Pemulihan sejati hanya ada di dalam Tuhan Yesus. Karena sesungguhnya Tuhan Yesus adalah Allah yang telah turun ke tengah dunia, Dialah YHWH Rph (Yehova Rapha) = TUHAN yang menyembuhkan. Lebih dari itu, kita bisa mengenal dari nama-Nya yaitu Yesus (Yehoshua) = YHWH (TUHAN) yang menyelamatkan. Sehingga hal yang terpenting bukanlah sembuhnya 10 orang dari kusta, namun bagaimana pemulihan diperoleh dalam Tuhan Yesus ketika seseorang mengalami perjumpaan secara pribadi dengan-Nya bukan hanya untuk mengalami kesembuhan fisik, bukan pula secara ritual belaka, namun lebih dari itu untuk mengalami pemulihan relasi antara Allah dan manusia, ditahirkan dari status keberdosaan kita. Dan setelah itu sudah tentu, kita sebagai orang-orang yang ditahirkan dan menerima keselamatan seharusnya datang kepada-Nya dengan penuh ungkapan syukur dan memuliakan Dia.

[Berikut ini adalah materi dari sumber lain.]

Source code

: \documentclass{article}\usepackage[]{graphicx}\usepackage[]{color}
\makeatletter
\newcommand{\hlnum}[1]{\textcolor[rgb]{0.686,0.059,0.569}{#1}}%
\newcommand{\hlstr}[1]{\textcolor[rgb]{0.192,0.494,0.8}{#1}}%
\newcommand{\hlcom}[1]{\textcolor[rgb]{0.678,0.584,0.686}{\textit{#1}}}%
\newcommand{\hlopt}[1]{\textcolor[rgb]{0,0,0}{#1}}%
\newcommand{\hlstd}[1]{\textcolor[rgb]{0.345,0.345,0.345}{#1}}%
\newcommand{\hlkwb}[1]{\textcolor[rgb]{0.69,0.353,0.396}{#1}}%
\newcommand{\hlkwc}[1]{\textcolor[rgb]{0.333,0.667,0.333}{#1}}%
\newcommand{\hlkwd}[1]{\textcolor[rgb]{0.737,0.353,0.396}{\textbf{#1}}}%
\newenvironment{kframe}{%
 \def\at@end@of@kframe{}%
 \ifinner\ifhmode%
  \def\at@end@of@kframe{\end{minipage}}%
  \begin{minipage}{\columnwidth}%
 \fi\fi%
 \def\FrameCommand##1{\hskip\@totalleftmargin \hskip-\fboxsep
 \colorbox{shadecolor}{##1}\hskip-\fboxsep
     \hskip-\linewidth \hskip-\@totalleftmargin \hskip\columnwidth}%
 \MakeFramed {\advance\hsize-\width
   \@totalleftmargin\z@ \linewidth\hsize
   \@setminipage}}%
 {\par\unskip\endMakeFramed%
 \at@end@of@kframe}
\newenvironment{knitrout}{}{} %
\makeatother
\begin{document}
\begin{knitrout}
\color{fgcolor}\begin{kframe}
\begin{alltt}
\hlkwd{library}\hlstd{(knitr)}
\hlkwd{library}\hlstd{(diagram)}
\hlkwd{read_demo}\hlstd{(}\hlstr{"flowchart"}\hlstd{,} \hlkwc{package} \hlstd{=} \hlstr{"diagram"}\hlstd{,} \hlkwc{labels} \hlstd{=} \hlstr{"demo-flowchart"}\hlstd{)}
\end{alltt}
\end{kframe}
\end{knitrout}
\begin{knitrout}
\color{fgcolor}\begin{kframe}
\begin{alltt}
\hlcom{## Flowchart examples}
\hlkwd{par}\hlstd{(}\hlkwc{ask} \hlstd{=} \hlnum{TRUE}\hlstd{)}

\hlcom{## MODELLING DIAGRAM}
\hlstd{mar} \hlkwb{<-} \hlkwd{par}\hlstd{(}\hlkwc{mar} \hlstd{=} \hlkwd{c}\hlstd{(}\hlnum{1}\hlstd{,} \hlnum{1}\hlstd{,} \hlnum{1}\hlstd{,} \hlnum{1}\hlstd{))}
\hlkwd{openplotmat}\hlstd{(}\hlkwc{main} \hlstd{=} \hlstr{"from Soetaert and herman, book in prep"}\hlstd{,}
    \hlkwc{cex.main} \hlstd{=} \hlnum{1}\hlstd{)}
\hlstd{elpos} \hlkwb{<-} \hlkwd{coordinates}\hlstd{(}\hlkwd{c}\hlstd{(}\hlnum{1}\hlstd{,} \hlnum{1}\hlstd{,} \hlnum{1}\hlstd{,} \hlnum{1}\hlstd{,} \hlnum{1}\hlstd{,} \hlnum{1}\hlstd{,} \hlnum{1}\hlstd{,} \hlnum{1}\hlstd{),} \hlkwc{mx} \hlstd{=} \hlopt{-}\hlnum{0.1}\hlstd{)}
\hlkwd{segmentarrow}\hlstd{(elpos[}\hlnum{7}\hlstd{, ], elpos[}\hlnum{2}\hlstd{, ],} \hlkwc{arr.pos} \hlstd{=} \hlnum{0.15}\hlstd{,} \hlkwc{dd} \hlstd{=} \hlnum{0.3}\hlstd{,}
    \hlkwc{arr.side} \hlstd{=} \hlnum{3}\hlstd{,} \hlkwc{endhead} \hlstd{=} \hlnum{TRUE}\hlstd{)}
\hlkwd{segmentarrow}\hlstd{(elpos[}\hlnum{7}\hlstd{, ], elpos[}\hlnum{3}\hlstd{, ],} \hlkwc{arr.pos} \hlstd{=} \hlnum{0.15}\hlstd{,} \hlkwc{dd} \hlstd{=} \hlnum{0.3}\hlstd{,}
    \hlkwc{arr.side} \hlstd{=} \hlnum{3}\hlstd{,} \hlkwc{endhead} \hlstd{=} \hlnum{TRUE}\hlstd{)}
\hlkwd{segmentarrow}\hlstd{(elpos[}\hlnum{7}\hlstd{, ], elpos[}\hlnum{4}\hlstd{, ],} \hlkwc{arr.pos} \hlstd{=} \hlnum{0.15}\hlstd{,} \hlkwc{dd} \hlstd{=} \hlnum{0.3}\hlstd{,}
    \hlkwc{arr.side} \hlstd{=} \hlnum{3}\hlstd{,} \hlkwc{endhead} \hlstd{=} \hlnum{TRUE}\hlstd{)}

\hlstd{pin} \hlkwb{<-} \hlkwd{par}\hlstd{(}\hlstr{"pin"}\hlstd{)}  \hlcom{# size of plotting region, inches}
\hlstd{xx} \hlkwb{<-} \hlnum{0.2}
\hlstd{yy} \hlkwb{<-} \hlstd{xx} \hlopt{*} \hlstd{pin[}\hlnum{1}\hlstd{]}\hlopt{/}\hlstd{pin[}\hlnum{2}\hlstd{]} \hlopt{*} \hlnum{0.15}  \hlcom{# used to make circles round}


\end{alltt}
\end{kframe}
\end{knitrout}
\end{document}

Ungkapan syukur karena telah ditahirkan, seharusnya dapat diwujudkan dengan menempatkan Tuhan Yesus di atas segalanya dalam hidup kita. Kita harus memiliki kehidupan ibadah yang didasari hati, bukan sekedar ritual. Salah satu cara termudah untuk dievaluasi adalah bagaimana sikap kita ketika beribadah dalam Kebaktian Umum. Apakah kita sungguh memaknai bahwa saat beribadah di gedung gereja, Allah hadir di situ, jika demikan tentunya kita akan memiliki sikap yang sungguh ketika beribadah, baik ketika menyanyi (memuji dan menyembah), berdoa dan mendengarkan firman Tuhan. Selain itu bersyukur dengan hati, juga terwujud nyata melalui hidup kita sehari-hari, yaitu dengan mengandalkan Dia serta menempatkan Dia sebagai yang paling utama. Amin.